> Exercise prompt: Filter the records down to the lines that hold the word "subsection", and copy each of those lines.

> Information provided:
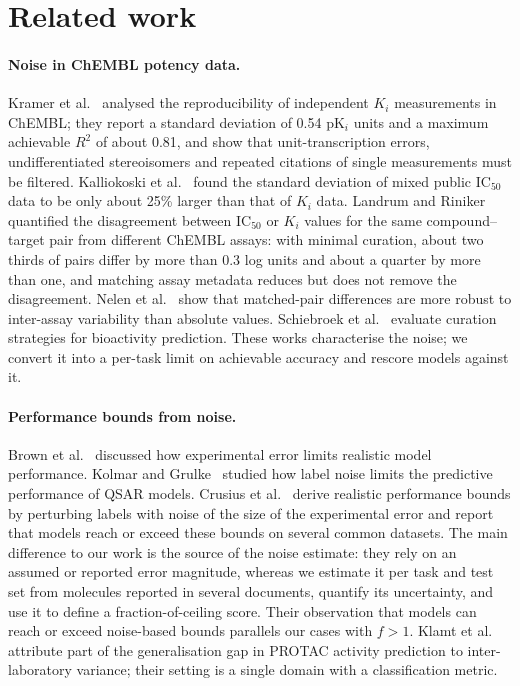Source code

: \section{Related work}
\paragraph{Noise in ChEMBL potency data.}
Kramer et al.~\cite{kramer2012experimental} analysed the reproducibility of independent $K_i$ measurements in ChEMBL; they report a standard deviation of 0.54 pK$_i$ units and a maximum achievable $R^2$ of about 0.81, and show that unit-transcription errors, undifferentiated stereoisomers and repeated citations of single measurements must be filtered. Kalliokoski et al.~\cite{kalliokoski2013comparability} found the standard deviation of mixed public $\mathrm{IC}_{50}$ data to be only about 25\% larger than that of $K_i$ data. Landrum and Riniker~\cite{landrum2024combining} quantified the disagreement between $\mathrm{IC}_{50}$ or $K_i$ values for the same compound--target pair from different ChEMBL assays: with minimal curation, about two thirds of pairs differ by more than 0.3 log units and about a quarter by more than one, and matching assay metadata reduces but does not remove the disagreement. Nelen et al.~\cite{nelen2025matched} show that matched-pair differences are more robust to inter-assay variability than absolute values. Schiebroek et al.~\cite{schiebroek2026balancing} evaluate curation strategies for bioactivity prediction. These works characterise the noise; we convert it into a per-task limit on achievable accuracy and rescore models against it.

\paragraph{Performance bounds from noise.}
Brown et al.~\cite{brown2009healthy} discussed how experimental error limits realistic model performance. Kolmar and Grulke~\cite{kolmar2021noise} studied how label noise limits the predictive performance of QSAR models. Crusius et al.~\cite{crusius2025fitting} derive realistic performance bounds by perturbing labels with noise of the size of the experimental error and report that models reach or exceed these bounds on several common datasets. The main difference to our work is the source of the noise estimate: they rely on an assumed or reported error magnitude, whereas we estimate it per task and test set from molecules reported in several documents, quantify its uncertainty, and use it to define a fraction-of-ceiling score. Their observation that models can reach or exceed noise-based bounds parallels our cases with $f>1$. Klamt et al.~\cite{klamt2026protac} attribute part of the generalisation gap in PROTAC activity prediction to inter-laboratory variance; their setting is a single domain with a classification metric.

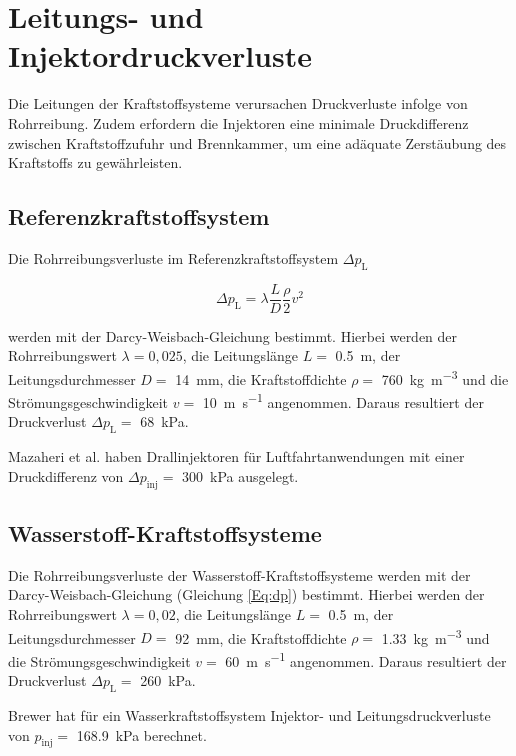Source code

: \section{Leitungs- und Injektordruckverluste}

Die Leitungen der Kraftstoffsysteme verursachen Druckverluste infolge von Rohrreibung. Zudem erfordern die Injektoren eine minimale Druckdifferenz zwischen Kraftstoffzufuhr und Brennkammer, um eine adäquate Zerstäubung des Kraftstoffs zu gewährleisten.

\subsection{Referenzkraftstoffsystem}

Die Rohrreibungsverluste im Referenzkraftstoffsystem $\Delta p_\mathrm{L}$ 

\begin{equation}\label{Eq:dp}
	\Delta p_\mathrm{L}=\lambda\frac{L}{D}\frac{\rho}{2}v^2
\end{equation}

werden mit der Darcy-Weisbach-Gleichung bestimmt. Hierbei werden der Rohrreibungswert $\lambda=0,025$, die Leitungslänge $L=$ \SI{0.5}{\m}, der Leitungsdurchmesser $D=$ \SI{14}{\milli\m}, die Kraftstoffdichte $\rho=$ \SI{760}{\kg\per\m\cubed} und die Strömungsgeschwindigkeit $v=$ \SI{10}{\m\per\s} angenommen. Daraus resultiert der Druckverlust $\Delta p_\mathrm{L}=$ \SI{68}{\kilo\Pa}. 

Mazaheri et al. \cite{Mazaheri.2012} haben Drallinjektoren für Luftfahrtanwendungen mit einer Druckdifferenz von $\Delta p_{\mathrm{inj}}=$ \SI{300}{\kilo\Pa} ausgelegt.

\subsection{Wasserstoff-Kraftstoffsysteme}

Die Rohrreibungsverluste der Wasserstoff-Kraftstoffsysteme werden mit der Darcy-Weisbach-Gleichung (Gleichung \ref{Eq:dp}) bestimmt. Hierbei werden der Rohrreibungswert $\lambda=0,02$, die Leitungslänge $L=$ \SI{0.5}{\m}, der Leitungsdurchmesser $D=$ \SI{92}{\milli\m}, die Kraftstoffdichte $\rho=$ \SI{1.33}{\kg\per\m\cubed} und die Strömungsgeschwindigkeit $v=$ \SI{60}{\m\per\s} angenommen. Daraus resultiert der Druckverlust $\Delta p_\mathrm{L}=$ \SI{260}{\kilo\Pa}. 


Brewer \cite{Brewer.1991} hat für ein Wasserkraftstoffsystem Injektor- und Leitungsdruckverluste von $p_{\mathrm{inj}}=$ \SI{168.9}{\kilo\Pa} berechnet.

> Exercise result:
\subsection{Referenzkraftstoffsystem}
\subsection{Wasserstoff-Kraftstoffsysteme}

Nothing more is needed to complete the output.